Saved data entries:
──────────

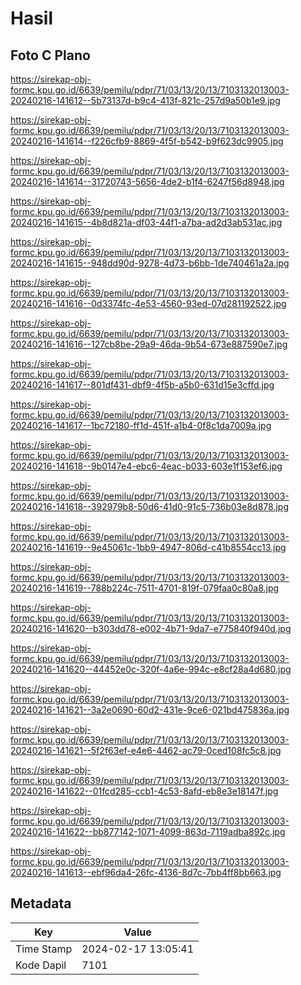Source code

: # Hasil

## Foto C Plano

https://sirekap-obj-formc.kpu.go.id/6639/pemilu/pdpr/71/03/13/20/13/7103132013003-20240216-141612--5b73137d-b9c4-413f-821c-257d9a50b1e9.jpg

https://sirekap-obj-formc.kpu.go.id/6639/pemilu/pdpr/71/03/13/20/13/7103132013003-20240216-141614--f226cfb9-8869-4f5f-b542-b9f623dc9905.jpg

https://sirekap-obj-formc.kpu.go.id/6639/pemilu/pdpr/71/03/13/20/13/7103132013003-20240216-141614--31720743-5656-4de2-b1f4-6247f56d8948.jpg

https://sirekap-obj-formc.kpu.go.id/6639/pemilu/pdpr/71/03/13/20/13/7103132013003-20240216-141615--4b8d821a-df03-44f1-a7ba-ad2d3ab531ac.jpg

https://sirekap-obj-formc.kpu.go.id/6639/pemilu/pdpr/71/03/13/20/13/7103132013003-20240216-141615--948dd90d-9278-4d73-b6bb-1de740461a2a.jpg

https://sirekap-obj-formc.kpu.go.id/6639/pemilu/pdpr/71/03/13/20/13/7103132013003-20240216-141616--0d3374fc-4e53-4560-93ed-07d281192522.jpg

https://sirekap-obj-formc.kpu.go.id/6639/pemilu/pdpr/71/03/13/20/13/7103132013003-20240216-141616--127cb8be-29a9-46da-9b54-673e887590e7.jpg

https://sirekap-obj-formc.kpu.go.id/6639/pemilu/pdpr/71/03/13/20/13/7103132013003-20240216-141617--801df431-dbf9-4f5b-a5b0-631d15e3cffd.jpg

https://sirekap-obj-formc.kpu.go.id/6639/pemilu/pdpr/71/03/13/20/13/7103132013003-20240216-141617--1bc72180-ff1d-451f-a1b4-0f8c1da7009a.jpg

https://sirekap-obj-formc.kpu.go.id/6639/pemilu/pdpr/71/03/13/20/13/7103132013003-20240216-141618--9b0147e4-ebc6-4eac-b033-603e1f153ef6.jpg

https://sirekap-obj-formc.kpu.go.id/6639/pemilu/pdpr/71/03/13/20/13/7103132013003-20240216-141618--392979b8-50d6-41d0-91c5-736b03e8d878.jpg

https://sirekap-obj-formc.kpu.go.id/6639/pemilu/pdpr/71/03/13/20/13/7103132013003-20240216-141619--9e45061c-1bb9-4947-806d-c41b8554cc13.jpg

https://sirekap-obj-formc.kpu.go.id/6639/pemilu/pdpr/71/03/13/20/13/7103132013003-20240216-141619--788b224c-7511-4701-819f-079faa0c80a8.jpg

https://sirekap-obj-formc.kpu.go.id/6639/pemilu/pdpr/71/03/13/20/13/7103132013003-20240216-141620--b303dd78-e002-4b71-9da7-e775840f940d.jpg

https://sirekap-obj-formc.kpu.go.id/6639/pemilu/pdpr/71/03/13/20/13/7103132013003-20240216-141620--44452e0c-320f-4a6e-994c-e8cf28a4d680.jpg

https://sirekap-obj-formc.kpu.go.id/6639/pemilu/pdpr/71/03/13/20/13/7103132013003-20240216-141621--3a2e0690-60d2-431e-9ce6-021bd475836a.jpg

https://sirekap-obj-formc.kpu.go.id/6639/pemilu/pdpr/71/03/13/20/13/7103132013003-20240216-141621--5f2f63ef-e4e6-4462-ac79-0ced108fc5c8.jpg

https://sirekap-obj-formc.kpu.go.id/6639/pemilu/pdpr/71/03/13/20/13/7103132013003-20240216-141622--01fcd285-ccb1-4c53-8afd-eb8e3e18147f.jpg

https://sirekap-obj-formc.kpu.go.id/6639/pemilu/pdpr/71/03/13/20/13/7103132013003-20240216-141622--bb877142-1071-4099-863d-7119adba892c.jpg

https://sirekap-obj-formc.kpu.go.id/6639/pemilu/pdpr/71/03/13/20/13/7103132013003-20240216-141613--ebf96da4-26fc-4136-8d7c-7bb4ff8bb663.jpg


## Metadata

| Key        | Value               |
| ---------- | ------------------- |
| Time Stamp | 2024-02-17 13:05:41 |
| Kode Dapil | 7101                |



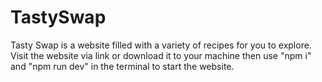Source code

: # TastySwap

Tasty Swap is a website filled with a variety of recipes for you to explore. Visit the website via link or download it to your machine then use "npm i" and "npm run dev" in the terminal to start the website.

──────────

Although the entries contain pictures, reproduce only the rest, exactly as written.

→ Response below
Source code

: # Hasil

## Foto C Plano

https://sirekap-obj-formc.kpu.go.id/6639/pemilu/pdpr/71/03/13/20/13/7103132013003-20240216-141612--5b73137d-b9c4-413f-821c-257d9a50b1e9.jpg

https://sirekap-obj-formc.kpu.go.id/6639/pemilu/pdpr/71/03/13/20/13/7103132013003-20240216-141614--f226cfb9-8869-4f5f-b542-b9f623dc9905.jpg

https://sirekap-obj-formc.kpu.go.id/6639/pemilu/pdpr/71/03/13/20/13/7103132013003-20240216-141614--31720743-5656-4de2-b1f4-6247f56d8948.jpg

https://sirekap-obj-formc.kpu.go.id/6639/pemilu/pdpr/71/03/13/20/13/7103132013003-20240216-141615--4b8d821a-df03-44f1-a7ba-ad2d3ab531ac.jpg

https://sirekap-obj-formc.kpu.go.id/6639/pemilu/pdpr/71/03/13/20/13/7103132013003-20240216-141615--948dd90d-9278-4d73-b6bb-1de740461a2a.jpg

https://sirekap-obj-formc.kpu.go.id/6639/pemilu/pdpr/71/03/13/20/13/7103132013003-20240216-141616--0d3374fc-4e53-4560-93ed-07d281192522.jpg

https://sirekap-obj-formc.kpu.go.id/6639/pemilu/pdpr/71/03/13/20/13/7103132013003-20240216-141616--127cb8be-29a9-46da-9b54-673e887590e7.jpg

https://sirekap-obj-formc.kpu.go.id/6639/pemilu/pdpr/71/03/13/20/13/7103132013003-20240216-141617--801df431-dbf9-4f5b-a5b0-631d15e3cffd.jpg

https://sirekap-obj-formc.kpu.go.id/6639/pemilu/pdpr/71/03/13/20/13/7103132013003-20240216-141617--1bc72180-ff1d-451f-a1b4-0f8c1da7009a.jpg

https://sirekap-obj-formc.kpu.go.id/6639/pemilu/pdpr/71/03/13/20/13/7103132013003-20240216-141618--9b0147e4-ebc6-4eac-b033-603e1f153ef6.jpg

https://sirekap-obj-formc.kpu.go.id/6639/pemilu/pdpr/71/03/13/20/13/7103132013003-20240216-141618--392979b8-50d6-41d0-91c5-736b03e8d878.jpg

https://sirekap-obj-formc.kpu.go.id/6639/pemilu/pdpr/71/03/13/20/13/7103132013003-20240216-141619--9e45061c-1bb9-4947-806d-c41b8554cc13.jpg

https://sirekap-obj-formc.kpu.go.id/6639/pemilu/pdpr/71/03/13/20/13/7103132013003-20240216-141619--788b224c-7511-4701-819f-079faa0c80a8.jpg

https://sirekap-obj-formc.kpu.go.id/6639/pemilu/pdpr/71/03/13/20/13/7103132013003-20240216-141620--b303dd78-e002-4b71-9da7-e775840f940d.jpg

https://sirekap-obj-formc.kpu.go.id/6639/pemilu/pdpr/71/03/13/20/13/7103132013003-20240216-141620--44452e0c-320f-4a6e-994c-e8cf28a4d680.jpg

https://sirekap-obj-formc.kpu.go.id/6639/pemilu/pdpr/71/03/13/20/13/7103132013003-20240216-141621--3a2e0690-60d2-431e-9ce6-021bd475836a.jpg

https://sirekap-obj-formc.kpu.go.id/6639/pemilu/pdpr/71/03/13/20/13/7103132013003-20240216-141621--5f2f63ef-e4e6-4462-ac79-0ced108fc5c8.jpg

https://sirekap-obj-formc.kpu.go.id/6639/pemilu/pdpr/71/03/13/20/13/7103132013003-20240216-141622--01fcd285-ccb1-4c53-8afd-eb8e3e18147f.jpg

https://sirekap-obj-formc.kpu.go.id/6639/pemilu/pdpr/71/03/13/20/13/7103132013003-20240216-141622--bb877142-1071-4099-863d-7119adba892c.jpg

https://sirekap-obj-formc.kpu.go.id/6639/pemilu/pdpr/71/03/13/20/13/7103132013003-20240216-141613--ebf96da4-26fc-4136-8d7c-7bb4ff8bb663.jpg


## Metadata

| Key        | Value               |
| ---------- | ------------------- |
| Time Stamp | 2024-02-17 13:05:41 |
| Kode Dapil | 7101                |



Source code

: # TastySwap

Tasty Swap is a website filled with a variety of recipes for you to explore. Visit the website via link or download it to your machine then use "npm i" and "npm run dev" in the terminal to start the website.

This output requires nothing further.